Women think hair is the mecca of femininity — we’ve hid behind it when nervous on a first date, drastically colored it after a breakup and put it up in a bun for our wedding. But without it, we’re even stronger.
When a woman finds out her hair has to go, her mind is flooded with questions and concerns on her hair future. SheKnows and their circle of experts want to make it easier for you to handle this side effect of cancer treatment. Hair Club Medical Group transplant physician Jeff Donovan and stylist Donald Arditi answer common questions you may have:
Do all cancer treatments cause hair loss? Why?
As most people know, many traditional cancer treatments, namely chemotherapy and radiation therapy, have the potential to cause hair loss. That’s because chemotherapy targets actively growing cells in the body — cancer cells and other cells, including hair follicles.
How many patients experience hair loss as a result?
Overall, about 65 percent of patients receiving chemotherapy experience some level of hair loss. While not all chemotherapy drugs cause hair loss, the likelihood is greater among patients receiving two or more drugs versus those receiving only a single drug. It all depends on the type of treatment and amount of chemotherapy or radiation used.
Is hair loss due to cancer treatment always temporary or is it sometimes permanent?
Hair loss after chemotherapy typically begins within one to three weeks and is complete within one to two months. The hair grows back usually within four months. In rare situations, patients may not fully regain the same hair density as they had before cancer treatment. This phenomenon is known as permanent chemotherapy induced alopecia (PCIA). Certain drugs and treatments are more likely to cause PCIA than others. For instance, radiation to the brain has been known to sometimes cause permanent loss.
Does the hair grow back differently?
The new, re-growing hair may be a different texture and may even be a different color (especially gray). It’s not uncommon for the hair to be curlier than it was before chemotherapy. Most of the time, however, the hair returns to its normal texture and color.
Is there anything one can do to prevent or counter the hair loss?
Cryotherapy or scalp cooling can sometimes be used to reduce the chance of developing hair loss. Scalp cooling is not used for all patients undergoing chemotherapy, but rather for patients receiving specific medications or fighting specific cancers. Topical minoxidil can also reduce the total number of weeks that a patient will experience hair loss after chemotherapy and will speed up the rate of hair growth following cancer therapies.
Aside from medical treatments, what are some easy ways to disguise and care for thinning hair?
Be gentle. Dry your hair with your hands and fingers, minimize using high heat settings on the blow dryer, and avoid using a brush when blow drying. Use a diffuser instead to create fullness when drying. The less tension you put on your hair, the less risk of premature breakage or damage.
What products are best for thinning hair?
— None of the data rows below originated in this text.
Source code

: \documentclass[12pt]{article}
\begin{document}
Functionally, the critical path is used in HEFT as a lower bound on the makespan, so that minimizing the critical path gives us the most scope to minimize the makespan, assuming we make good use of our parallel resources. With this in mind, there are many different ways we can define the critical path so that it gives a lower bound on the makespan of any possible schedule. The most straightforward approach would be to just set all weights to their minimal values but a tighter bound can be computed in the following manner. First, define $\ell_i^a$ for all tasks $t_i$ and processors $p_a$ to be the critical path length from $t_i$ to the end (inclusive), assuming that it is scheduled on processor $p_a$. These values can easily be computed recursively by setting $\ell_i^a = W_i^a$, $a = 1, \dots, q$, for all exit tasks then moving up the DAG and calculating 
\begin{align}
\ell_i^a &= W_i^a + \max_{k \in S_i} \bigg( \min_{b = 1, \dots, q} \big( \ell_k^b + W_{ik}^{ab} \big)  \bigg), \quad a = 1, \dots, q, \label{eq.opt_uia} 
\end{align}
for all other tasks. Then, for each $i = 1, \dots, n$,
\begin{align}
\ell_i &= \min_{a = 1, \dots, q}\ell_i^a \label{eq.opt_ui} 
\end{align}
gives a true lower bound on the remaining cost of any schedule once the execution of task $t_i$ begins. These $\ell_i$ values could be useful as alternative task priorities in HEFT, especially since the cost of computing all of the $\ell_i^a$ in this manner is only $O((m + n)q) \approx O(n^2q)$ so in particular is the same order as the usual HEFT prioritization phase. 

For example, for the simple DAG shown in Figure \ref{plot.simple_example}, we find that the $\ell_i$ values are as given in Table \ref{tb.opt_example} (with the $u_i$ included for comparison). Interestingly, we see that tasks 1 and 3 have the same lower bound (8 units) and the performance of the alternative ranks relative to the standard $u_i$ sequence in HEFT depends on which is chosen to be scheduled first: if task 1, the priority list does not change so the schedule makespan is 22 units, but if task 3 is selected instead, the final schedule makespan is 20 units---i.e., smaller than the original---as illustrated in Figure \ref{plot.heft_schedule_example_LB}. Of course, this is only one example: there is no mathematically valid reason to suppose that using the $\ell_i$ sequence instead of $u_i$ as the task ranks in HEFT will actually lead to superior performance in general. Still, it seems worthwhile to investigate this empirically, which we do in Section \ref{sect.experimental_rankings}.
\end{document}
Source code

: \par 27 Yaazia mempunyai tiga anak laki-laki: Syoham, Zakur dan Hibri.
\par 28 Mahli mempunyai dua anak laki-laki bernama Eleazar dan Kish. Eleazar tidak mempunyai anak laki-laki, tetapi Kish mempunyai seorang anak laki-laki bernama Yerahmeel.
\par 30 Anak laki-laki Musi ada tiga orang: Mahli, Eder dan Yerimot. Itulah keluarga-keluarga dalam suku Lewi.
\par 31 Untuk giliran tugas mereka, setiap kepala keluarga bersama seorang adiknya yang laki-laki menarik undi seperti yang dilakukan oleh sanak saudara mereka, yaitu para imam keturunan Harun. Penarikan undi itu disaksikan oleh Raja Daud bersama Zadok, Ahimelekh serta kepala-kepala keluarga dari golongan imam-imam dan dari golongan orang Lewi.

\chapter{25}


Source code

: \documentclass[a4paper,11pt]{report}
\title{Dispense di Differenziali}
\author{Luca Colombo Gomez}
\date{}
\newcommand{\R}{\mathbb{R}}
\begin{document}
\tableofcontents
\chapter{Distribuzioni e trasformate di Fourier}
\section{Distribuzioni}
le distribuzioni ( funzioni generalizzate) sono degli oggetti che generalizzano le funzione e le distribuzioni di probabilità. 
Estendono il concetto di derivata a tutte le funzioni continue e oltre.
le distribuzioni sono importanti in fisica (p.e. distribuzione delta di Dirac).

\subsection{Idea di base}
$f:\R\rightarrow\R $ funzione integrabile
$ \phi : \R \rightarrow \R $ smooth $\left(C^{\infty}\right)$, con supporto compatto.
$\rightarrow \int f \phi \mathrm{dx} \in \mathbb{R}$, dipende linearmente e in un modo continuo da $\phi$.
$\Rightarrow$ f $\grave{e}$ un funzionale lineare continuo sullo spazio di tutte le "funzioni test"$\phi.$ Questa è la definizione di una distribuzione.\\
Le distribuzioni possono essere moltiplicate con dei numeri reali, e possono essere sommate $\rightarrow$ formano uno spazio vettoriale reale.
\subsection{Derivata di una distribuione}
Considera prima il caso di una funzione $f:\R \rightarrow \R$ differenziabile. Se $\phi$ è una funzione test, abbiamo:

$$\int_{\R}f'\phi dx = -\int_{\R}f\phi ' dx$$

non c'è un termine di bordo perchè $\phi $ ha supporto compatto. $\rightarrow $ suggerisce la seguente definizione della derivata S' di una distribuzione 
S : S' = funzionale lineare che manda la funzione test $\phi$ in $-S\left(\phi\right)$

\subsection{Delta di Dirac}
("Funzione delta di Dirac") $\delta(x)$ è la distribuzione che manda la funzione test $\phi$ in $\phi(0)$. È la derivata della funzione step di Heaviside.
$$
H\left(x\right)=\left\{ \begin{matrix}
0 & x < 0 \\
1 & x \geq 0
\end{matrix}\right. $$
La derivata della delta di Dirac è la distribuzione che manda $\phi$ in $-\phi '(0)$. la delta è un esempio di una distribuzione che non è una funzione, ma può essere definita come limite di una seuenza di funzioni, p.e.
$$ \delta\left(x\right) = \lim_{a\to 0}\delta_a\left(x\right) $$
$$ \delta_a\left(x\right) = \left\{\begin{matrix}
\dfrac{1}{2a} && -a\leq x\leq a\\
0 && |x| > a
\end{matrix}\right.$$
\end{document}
Minimize the use of waxes, gels, creams and pastes. A lot of these products will weigh your hair down, making it oily and revealing thin areas. A light styling product that creates volume in the hair, like a volumizing mousse, is best. Volumizing shampoos and conditioners are also highly recommended. To keep hair strong and clear of buildup, one may opt for a clarifying shampoo and protein treatment, but only once a week at most.
What should stylists know?
First, inform any stylists ahead of time about your health situation and treatment, so they can be proactive and start handling your hair with precautionary measures as early as possible. Avoid chemical services, such as permanent color treatments, perms and straighteners, which can lead to premature breakage and hair loss. Request gentle, alcohol-free cleansers and conditioners, and opt for air drying instead of high-heat dryers. In terms of your cut, a shorter style tends to make hair look thicker and fuller.